■ Required action ■
Whenever a line in the data below includes the string "migrate", copy it out.
··· Exercise material
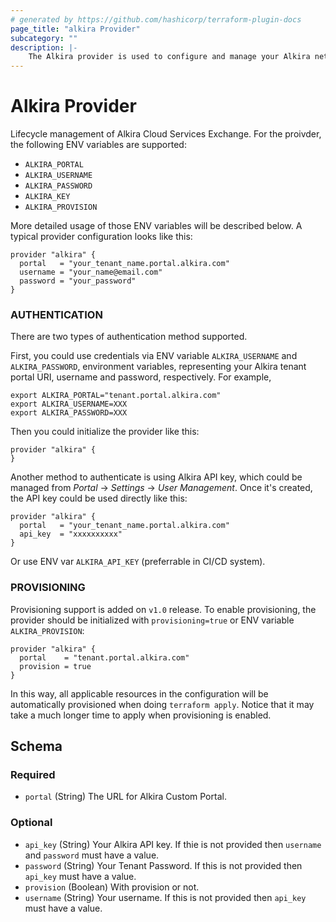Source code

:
 ```yaml
---
# generated by https://github.com/hashicorp/terraform-plugin-docs
page_title: "alkira Provider"
subcategory: ""
description: |-
    The Alkira provider is used to configure and manage your Alkira network infrastructure
---
```


# Alkira Provider

Lifecycle management of Alkira Cloud Services Exchange. For the
proivder, the following ENV variables are supported:

* `ALKIRA_PORTAL`
* `ALKIRA_USERNAME`
* `ALKIRA_PASSWORD`
* `ALKIRA_KEY`
* `ALKIRA_PROVISION`

More detailed usage of those ENV variables will be described below. A
typical provider configuration looks like this:


```hcl
provider "alkira" {
  portal   = "your_tenant_name.portal.alkira.com"
  username = "your_name@email.com"
  password = "your_password"
}
```

### AUTHENTICATION

There are two types of authentication method supported.

First, you could use credentials via ENV variable `ALKIRA_USERNAME`
and `ALKIRA_PASSWORD`, environment variables, representing your Alkira
tenant portal URI, username and password, respectively. For example,

```hcl
export ALKIRA_PORTAL="tenant.portal.alkira.com"
export ALKIRA_USERNAME=XXX
export ALKIRA_PASSWORD=XXX
```

Then you could initialize the provider like this:

```hcl
provider "alkira" {
}
```

Another method to authenticate is using Alkira API key, which could be
managed from *Portal* -> *Settings* -> *User Management*. Once it's
created, the API key could be used directly like this:

```hcl
provider "alkira" {
  portal   = "your_tenant_name.portal.alkira.com"
  api_key  = "xxxxxxxxxx"
}
```

Or use ENV var `ALKIRA_API_KEY` (preferrable in CI/CD system).


### PROVISIONING

Provisioning support is added on `v1.0` release. To enable
provisioning, the provider should be initialized with
`provisioning=true` or ENV variable `ALKIRA_PROVISION`:

```hcl
provider "alkira" {
  portal    = "tenant.portal.alkira.com"
  provision = true
}
```

In this way, all applicable resources in the configuration will be
automatically provisioned when doing `terraform apply`. Notice that it
may take a much longer time to apply when provisioning is enabled.

<!-- schema generated by tfplugindocs -->
## Schema

### Required

- `portal` (String) The URL for Alkira Custom Portal.

### Optional

- `api_key` (String) Your Alkira API key. If thie is not provided then `username` and `password` must have a value.
- `password` (String) Your Tenant Password. If this is not provided then `api_key` must have a value.
- `provision` (Boolean) With provision or not.
- `username` (String) Your username. If this is not provided then `api_key` must have a value.

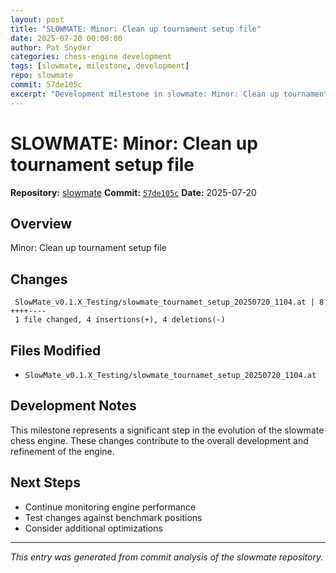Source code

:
 ```yaml
---
layout: post
title: "SLOWMATE: Minor: Clean up tournament setup file"
date: 2025-07-20 00:00:00 
author: Pat Snyder
categories: chess-engine development
tags: [slowmate, milestone, development]
repo: slowmate
commit: 57de105c
excerpt: "Development milestone in slowmate: Minor: Clean up tournament setup file"
---
```


# SLOWMATE: Minor: Clean up tournament setup file

**Repository:** [slowmate](https://github.com/pssnyder/slowmate)
**Commit:** [`57de105c`](https://github.com/pssnyder/slowmate/commit/57de105c267dfeba8017934ebb6ea405d4315d8e)
**Date:** 2025-07-20

## Overview

Minor: Clean up tournament setup file

## Changes

```
 SlowMate_v0.1.X_Testing/slowmate_tournamet_setup_20250720_1104.at | 8 ++++----
 1 file changed, 4 insertions(+), 4 deletions(-)
```

## Files Modified

- `SlowMate_v0.1.X_Testing/slowmate_tournamet_setup_20250720_1104.at`

## Development Notes

This milestone represents a significant step in the evolution of the slowmate chess engine. These changes contribute to the overall development and refinement of the engine.

## Next Steps

- Continue monitoring engine performance
- Test changes against benchmark positions
- Consider additional optimizations

---

*This entry was generated from commit analysis of the slowmate repository.*
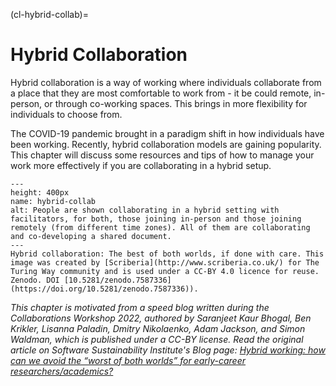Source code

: (cl-hybrid-collab)=
# Hybrid Collaboration

Hybrid collaboration is a way of working where individuals collaborate from a place that they are most comfortable to work from - it be could remote, in-person, or through co-working spaces. This brings in more flexibility for individuals to choose from.

The COVID-19 pandemic brought in a paradigm shift in how individuals have been working. Recently, hybrid collaboration models are gaining popularity. This chapter will discuss some resources and tips of how to manage your work more effectively if you are collaborating in a hybrid setup.

```{figure} ../figures/hybrid-collab.*
---
height: 400px
name: hybrid-collab
alt: People are shown collaborating in a hybrid setting with facilitators, for both, those joining in-person and those joining remotely (from different time zones). All of them are collaborating and co-developing a shared document.
---
Hybrid collaboration: The best of both worlds, if done with care. This image was created by [Scriberia](http://www.scriberia.co.uk/) for The Turing Way community and is used under a CC-BY 4.0 licence for reuse. Zenodo. DOI [10.5281/zenodo.7587336](https://doi.org/10.5281/zenodo.7587336)).
```

<!--- Add a summary of all the subchapters --->

*This chapter is motivated from a speed blog written during the Collaborations Workshop 2022, authored by Saranjeet Kaur Bhogal, Ben Krikler, Lisanna Paladin, Dmitry Nikolaenko, Adam Jackson, and Simon Waldman, which is published under a CC-BY license. Read the original article on Software Sustainability Institute's Blog page: [Hybrid working: how can we avoid the “worst of both worlds” for early-career researchers/academics?](https://software.ac.uk/blog/2023-01-16-hybrid-working-how-can-we-avoid-worst-both-worlds-early-career-researchersacademics)* 
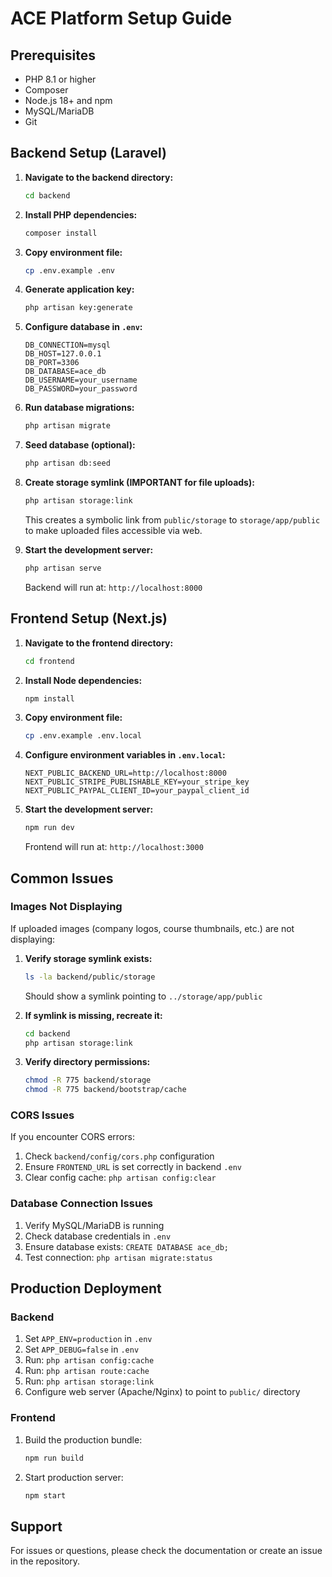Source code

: # ACE Platform Setup Guide

## Prerequisites

- PHP 8.1 or higher
- Composer
- Node.js 18+ and npm
- MySQL/MariaDB
- Git

## Backend Setup (Laravel)

1. **Navigate to the backend directory:**
   ```bash
   cd backend
   ```

2. **Install PHP dependencies:**
   ```bash
   composer install
   ```

3. **Copy environment file:**
   ```bash
   cp .env.example .env
   ```

4. **Generate application key:**
   ```bash
   php artisan key:generate
   ```

5. **Configure database in `.env`:**
   ```env
   DB_CONNECTION=mysql
   DB_HOST=127.0.0.1
   DB_PORT=3306
   DB_DATABASE=ace_db
   DB_USERNAME=your_username
   DB_PASSWORD=your_password
   ```

6. **Run database migrations:**
   ```bash
   php artisan migrate
   ```

7. **Seed database (optional):**
   ```bash
   php artisan db:seed
   ```

8. **Create storage symlink (IMPORTANT for file uploads):**
   ```bash
   php artisan storage:link
   ```
   This creates a symbolic link from `public/storage` to `storage/app/public` to make uploaded files accessible via web.

9. **Start the development server:**
   ```bash
   php artisan serve
   ```
   Backend will run at: `http://localhost:8000`

## Frontend Setup (Next.js)

1. **Navigate to the frontend directory:**
   ```bash
   cd frontend
   ```

2. **Install Node dependencies:**
   ```bash
   npm install
   ```

3. **Copy environment file:**
   ```bash
   cp .env.example .env.local
   ```

4. **Configure environment variables in `.env.local`:**
   ```env
   NEXT_PUBLIC_BACKEND_URL=http://localhost:8000
   NEXT_PUBLIC_STRIPE_PUBLISHABLE_KEY=your_stripe_key
   NEXT_PUBLIC_PAYPAL_CLIENT_ID=your_paypal_client_id
   ```

5. **Start the development server:**
   ```bash
   npm run dev
   ```
   Frontend will run at: `http://localhost:3000`

## Common Issues

### Images Not Displaying

If uploaded images (company logos, course thumbnails, etc.) are not displaying:

1. **Verify storage symlink exists:**
   ```bash
   ls -la backend/public/storage
   ```
   Should show a symlink pointing to `../storage/app/public`

2. **If symlink is missing, recreate it:**
   ```bash
   cd backend
   php artisan storage:link
   ```

3. **Verify directory permissions:**
   ```bash
   chmod -R 775 backend/storage
   chmod -R 775 backend/bootstrap/cache
   ```

### CORS Issues

If you encounter CORS errors:

1. Check `backend/config/cors.php` configuration
2. Ensure `FRONTEND_URL` is set correctly in backend `.env`
3. Clear config cache: `php artisan config:clear`

### Database Connection Issues

1. Verify MySQL/MariaDB is running
2. Check database credentials in `.env`
3. Ensure database exists: `CREATE DATABASE ace_db;`
4. Test connection: `php artisan migrate:status`

## Production Deployment

### Backend

1. Set `APP_ENV=production` in `.env`
2. Set `APP_DEBUG=false` in `.env`
3. Run: `php artisan config:cache`
4. Run: `php artisan route:cache`
5. Run: `php artisan storage:link`
6. Configure web server (Apache/Nginx) to point to `public/` directory

### Frontend

1. Build the production bundle:
   ```bash
   npm run build
   ```

2. Start production server:
   ```bash
   npm start
   ```

## Support

For issues or questions, please check the documentation or create an issue in the repository.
······
■ Written response ■
   php artisan migrate
4. Test connection: `php artisan migrate:status`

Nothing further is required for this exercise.